A Good Marriage(79)



“You and these fucking referrals, Lizzie.” He laughed and leaned back in his chair, arms crossed. “Nope. No thank you. You need to see this through.”

“Zach, I am not representing you. You can’t force me to,” I said. “This is over.”

I turned for the door. I needed to get outside, to the fresh air.

“You know, Young & Crane asked for that financial disclosure for a reason,” Zach called after me. “They don’t hire associates with significant credit issues.”

Breathe.

“What are you talking about?” I asked without turning around.

“Come on. Your husband’s lawsuit is a joint obligation. You knew that,” Zach said. “Creditors can go after you just as much as they can poor wayward Sam, the drunk writer. And because that debt is a joint obligation, you were required to include it on your financial disclosure form. And yet you left it off.”

I reached out to the wall to steady myself, then turned back to face him.

“How do you know about that?”

“That’s a valid question,” Zach said. His voice was restrained, but the look in his eyes could only be described as glee. “But the more important question is, if I found out, how can you be sure Young & Crane won’t, too? Honestly, Lizzie, it’s pretty brazen, lying to that kind of law firm on that type of document. And you, of all people. Has Sam destroyed your ethics, too?”

My stomach lurched.

“What do you want?”

“I didn’t kill my wife, Lizzie,” Zach said. “All I’m asking is that you stick around and help me prove it.”

“And if I won’t, you’ll get me fired?”

“If you won’t, I’ll be sure your firm knows the truth about what you did,” he said. “So you’ll get you fired. Blame yourself. Or blame Sam. He’s the drunk.”

My hands trembled the whole drive back from Rikers. At one point, I had to pull over on the frenetic Brooklyn-Queens Expressway to dry heave. Was Zach always this monster, and I’d somehow missed it? Or had I known deep down? Was that why I’d been glad when he cut ties? It didn’t matter now, of course. I just needed a way out. But every path I considered ended in the same brick wall: the financial disclosure form. Young & Crane would almost certainly fire me if they found out—they might even bring me up on ethics charges. And without my job, my professional reputation, what was I? An orphaned, childless, disbarred liar, married to an alcoholic and saddled with massive debts. So much like my parents in the end. Except the person who had defrauded me wasn’t a stranger. It was my own husband. And now Zach.

The only way to wrest myself from this situation was to get Zach out of Rikers. That meant a trial, which could take months, if not years. I couldn’t survive living under Zach’s thumb for that long. Find the real killer—that was a much better alternative. If I did that, and could prove it at least to some reasonable degree, maybe even get some press, Wendy Wallace would have no choice but to dismiss the charges against Zach.

Of course, this approach depended on one critical fact: that Zach hadn’t actually killed Amanda. And right now, he seemed guilty as hell.

Lynch, it turned out, was an extremely popular last name in St. Colomb Falls, shared by more than a dozen men. I studied the list of names on the computer screen once I was back in my office at Young & Crane. I was trying to focus on the task at hand—find Amanda’s dad—and not on the fact that I was being blackmailed into doing it. That was the only way forward now: to pretend.

A search on Amanda Lynch had already yielded nothing; not a single Facebook account or article, not even a reference from an old school paper. But then, Amanda Lynch had become Amanda Grayson at only seventeen or eighteen.
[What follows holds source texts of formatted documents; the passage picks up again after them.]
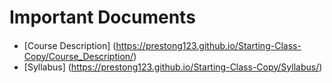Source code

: # Important Documents
####
* [Course Description] (https://prestong123.github.io/Starting-Class-Copy/Course_Description/)
* [Syllabus] (https://prestong123.github.io/Starting-Class-Copy/Syllabus/)

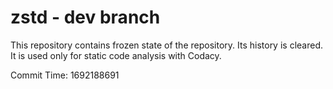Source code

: # zstd - dev branch

This repository contains frozen state of the repository.
Its history is cleared. It is used only for static code
analysis with Codacy.

Commit Time: 1692188691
She’d barely existed before she met Zach.

I sorted the male Lynches by age—I guessed Amanda’s father would now be at least fifty—and was left with a list of eight people: Joseph, Daniel, Robert, Charles, Xavier, Michael, Richard, and Anthony. I cross-referenced those with the sex offender registry. If Amanda’s dad had assaulted her, maybe he’d assaulted others. But every name came back clean. Within a few minutes, I had a phone number for each of them. A direct approach wasn’t exactly subtle, but it was efficient. And I was pressed for time.

I dialed the first number: Joseph Lynch. It rang and rang before I finally got a voice mail. My entire investigative approach was predicated on people answering a call from a number they didn’t recognize. Who did that anymore? But I had no better options.
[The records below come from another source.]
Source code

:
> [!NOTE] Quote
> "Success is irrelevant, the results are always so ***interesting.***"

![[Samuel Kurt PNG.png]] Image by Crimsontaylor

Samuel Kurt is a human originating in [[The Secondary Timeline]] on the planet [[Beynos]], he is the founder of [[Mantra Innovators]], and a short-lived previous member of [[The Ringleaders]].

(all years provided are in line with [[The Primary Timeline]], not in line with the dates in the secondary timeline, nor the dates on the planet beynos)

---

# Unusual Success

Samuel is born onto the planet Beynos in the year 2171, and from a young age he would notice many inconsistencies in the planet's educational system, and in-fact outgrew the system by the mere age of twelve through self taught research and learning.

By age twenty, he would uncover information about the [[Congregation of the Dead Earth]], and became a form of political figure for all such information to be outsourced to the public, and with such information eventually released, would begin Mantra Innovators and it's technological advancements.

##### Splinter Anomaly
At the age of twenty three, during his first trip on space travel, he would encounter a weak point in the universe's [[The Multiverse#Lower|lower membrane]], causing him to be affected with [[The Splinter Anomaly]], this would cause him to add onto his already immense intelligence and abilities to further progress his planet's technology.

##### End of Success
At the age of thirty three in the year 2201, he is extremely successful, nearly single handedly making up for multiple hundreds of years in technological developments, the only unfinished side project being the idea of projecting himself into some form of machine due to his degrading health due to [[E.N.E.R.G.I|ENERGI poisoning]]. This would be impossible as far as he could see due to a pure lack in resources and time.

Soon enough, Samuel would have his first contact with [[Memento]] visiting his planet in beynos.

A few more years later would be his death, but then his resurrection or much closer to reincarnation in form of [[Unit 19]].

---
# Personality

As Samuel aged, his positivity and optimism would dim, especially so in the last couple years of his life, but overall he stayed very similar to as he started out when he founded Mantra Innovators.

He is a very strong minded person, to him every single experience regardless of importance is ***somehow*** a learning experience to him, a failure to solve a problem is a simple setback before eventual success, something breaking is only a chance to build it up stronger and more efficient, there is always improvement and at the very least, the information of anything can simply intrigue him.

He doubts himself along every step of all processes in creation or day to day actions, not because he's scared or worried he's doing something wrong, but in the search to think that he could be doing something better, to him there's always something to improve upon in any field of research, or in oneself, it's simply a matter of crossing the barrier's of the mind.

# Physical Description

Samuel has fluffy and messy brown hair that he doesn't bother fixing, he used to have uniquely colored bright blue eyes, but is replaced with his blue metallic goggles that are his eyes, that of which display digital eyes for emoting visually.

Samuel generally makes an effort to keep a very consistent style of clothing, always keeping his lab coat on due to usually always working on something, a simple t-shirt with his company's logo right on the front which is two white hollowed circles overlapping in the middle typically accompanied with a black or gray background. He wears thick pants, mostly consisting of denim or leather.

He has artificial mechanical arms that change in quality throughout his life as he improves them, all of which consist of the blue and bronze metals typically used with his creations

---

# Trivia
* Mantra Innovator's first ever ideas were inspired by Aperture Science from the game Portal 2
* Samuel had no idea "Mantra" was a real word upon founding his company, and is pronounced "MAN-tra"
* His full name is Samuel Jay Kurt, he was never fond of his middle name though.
“Hi, this is Josephine,” a gruff woman’s voice intoned. “Leave a message at the—”

I hung up. “Joseph” was probably Josephine. I took a deep breath and moved on to the second number: Robert Lynch.

I was startled when somebody actually answered on the second ring.
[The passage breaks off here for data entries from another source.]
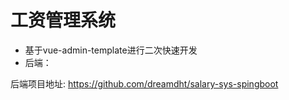 # 工资管理系统
* 基于vue-admin-template进行二次快速开发
* 后端：

后端项目地址:
https://github.com/dreamdht/salary-sys-spingboot
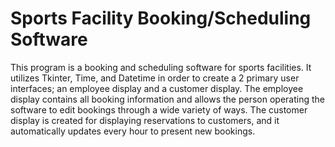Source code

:# Sports Facility Booking/Scheduling Software
This program is a booking and scheduling software for sports facilities. It utilizes Tkinter, Time, and Datetime in order to create a 2 primary user interfaces; an employee display and a customer display. The employee display contains all booking information and allows the person operating the software to edit bookings through a wide variety of ways. The customer display is created for displaying reservations to customers, and it automatically updates every hour to present new bookings.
“This is Robert.” His voice was loud and excessively jovial.

“Oh, hi. My name is Lizzie. I’m trying to find Amanda Lynch. We went to high school together, and we lost touch.”

The old friend: a casual, innocuous gateway to disarm Amanda’s father into accidentally identifying himself.

“Amanda?” Robert Lynch repeated enthusiastically. “I’m sorry, I don’t believe I know any Amanda Lynch. I’m afraid you’ve reached the wrong number.”